Find every line with the string "venv" in the material below and copy it.

<<<<

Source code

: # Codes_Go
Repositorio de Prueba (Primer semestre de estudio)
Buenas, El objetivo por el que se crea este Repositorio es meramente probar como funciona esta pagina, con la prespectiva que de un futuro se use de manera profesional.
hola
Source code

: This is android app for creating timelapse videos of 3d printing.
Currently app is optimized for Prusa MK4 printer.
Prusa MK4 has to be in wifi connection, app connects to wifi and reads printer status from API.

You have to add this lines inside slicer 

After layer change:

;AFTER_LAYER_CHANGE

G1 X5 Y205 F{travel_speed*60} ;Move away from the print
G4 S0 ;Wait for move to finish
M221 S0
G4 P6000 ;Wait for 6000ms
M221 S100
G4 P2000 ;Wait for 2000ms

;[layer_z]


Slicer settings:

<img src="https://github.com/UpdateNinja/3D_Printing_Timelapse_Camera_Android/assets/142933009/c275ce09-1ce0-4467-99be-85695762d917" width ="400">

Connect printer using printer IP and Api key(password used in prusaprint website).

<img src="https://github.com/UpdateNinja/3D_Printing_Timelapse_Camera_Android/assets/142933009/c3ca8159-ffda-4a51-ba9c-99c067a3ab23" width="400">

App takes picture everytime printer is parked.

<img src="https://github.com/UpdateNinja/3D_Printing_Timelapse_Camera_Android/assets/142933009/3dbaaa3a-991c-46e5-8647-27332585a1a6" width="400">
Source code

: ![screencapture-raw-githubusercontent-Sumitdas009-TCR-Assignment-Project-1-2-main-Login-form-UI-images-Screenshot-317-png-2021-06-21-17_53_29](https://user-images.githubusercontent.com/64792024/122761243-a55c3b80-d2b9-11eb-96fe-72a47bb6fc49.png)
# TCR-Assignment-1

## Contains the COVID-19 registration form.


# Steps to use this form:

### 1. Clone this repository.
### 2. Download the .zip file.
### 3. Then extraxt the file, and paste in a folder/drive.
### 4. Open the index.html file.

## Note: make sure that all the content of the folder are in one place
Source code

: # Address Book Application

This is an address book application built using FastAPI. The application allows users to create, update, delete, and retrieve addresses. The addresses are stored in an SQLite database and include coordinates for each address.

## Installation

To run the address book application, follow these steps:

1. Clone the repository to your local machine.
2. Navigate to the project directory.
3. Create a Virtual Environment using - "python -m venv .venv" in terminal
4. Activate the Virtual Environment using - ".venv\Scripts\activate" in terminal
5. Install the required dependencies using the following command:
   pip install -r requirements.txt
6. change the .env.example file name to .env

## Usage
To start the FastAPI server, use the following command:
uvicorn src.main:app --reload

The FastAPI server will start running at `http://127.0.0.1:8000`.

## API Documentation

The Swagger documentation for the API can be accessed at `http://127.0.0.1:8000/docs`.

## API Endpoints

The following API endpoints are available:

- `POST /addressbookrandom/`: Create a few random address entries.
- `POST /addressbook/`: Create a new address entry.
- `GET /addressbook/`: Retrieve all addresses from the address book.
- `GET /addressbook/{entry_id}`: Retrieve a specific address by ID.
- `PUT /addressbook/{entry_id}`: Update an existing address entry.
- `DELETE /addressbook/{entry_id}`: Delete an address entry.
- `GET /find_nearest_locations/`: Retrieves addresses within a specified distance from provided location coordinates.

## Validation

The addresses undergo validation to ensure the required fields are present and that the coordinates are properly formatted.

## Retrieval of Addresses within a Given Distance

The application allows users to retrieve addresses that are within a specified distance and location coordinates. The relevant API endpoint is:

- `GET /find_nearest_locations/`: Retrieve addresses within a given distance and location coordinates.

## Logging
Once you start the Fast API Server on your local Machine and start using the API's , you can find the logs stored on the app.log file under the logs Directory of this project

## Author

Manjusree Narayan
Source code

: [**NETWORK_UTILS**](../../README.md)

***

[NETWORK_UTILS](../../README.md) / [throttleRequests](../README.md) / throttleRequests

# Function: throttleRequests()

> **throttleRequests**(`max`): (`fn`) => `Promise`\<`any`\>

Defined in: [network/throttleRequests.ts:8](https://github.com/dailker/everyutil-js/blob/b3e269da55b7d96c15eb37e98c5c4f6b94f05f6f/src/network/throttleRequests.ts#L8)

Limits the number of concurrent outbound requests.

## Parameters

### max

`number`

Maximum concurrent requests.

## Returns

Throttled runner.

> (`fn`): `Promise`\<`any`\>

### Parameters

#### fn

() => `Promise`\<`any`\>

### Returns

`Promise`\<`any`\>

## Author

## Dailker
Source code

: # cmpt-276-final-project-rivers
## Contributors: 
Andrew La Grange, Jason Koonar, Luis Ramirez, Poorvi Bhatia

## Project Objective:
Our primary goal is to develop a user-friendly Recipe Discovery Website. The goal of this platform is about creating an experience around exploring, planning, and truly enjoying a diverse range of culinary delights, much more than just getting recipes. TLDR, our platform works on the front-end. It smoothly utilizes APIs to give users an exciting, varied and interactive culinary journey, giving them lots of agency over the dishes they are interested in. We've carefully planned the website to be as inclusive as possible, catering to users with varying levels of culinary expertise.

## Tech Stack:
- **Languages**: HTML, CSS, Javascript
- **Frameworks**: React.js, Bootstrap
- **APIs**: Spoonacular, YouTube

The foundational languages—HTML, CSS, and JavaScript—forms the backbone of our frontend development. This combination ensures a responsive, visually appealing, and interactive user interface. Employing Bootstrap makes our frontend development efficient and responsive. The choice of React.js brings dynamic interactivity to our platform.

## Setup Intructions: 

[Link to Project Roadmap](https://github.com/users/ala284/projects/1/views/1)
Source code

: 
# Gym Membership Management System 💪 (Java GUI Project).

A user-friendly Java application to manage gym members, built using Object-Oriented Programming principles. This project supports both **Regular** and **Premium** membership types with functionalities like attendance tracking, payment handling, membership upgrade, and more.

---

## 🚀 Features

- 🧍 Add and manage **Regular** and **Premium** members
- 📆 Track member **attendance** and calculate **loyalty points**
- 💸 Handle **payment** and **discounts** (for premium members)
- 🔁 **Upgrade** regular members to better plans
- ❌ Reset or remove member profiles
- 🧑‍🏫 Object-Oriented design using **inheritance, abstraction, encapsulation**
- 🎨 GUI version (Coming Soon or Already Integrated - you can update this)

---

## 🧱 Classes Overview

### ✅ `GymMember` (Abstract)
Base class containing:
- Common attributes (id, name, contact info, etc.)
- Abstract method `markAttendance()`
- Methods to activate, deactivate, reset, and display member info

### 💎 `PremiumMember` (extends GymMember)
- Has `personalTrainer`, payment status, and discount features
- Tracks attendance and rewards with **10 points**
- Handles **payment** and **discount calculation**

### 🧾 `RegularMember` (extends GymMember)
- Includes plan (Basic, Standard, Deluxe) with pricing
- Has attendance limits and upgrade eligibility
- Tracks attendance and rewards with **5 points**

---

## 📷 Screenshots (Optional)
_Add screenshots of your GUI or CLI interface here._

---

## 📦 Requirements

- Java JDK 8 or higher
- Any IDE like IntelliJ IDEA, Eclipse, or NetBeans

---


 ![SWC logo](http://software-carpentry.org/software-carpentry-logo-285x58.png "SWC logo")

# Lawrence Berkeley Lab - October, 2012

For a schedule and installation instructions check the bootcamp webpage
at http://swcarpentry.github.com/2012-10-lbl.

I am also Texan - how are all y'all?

>>>>

**SOLUTION:**
3. Create a Virtual Environment using - "python -m venv .venv" in terminal
4. Activate the Virtual Environment using - ".venv\Scripts\activate" in terminal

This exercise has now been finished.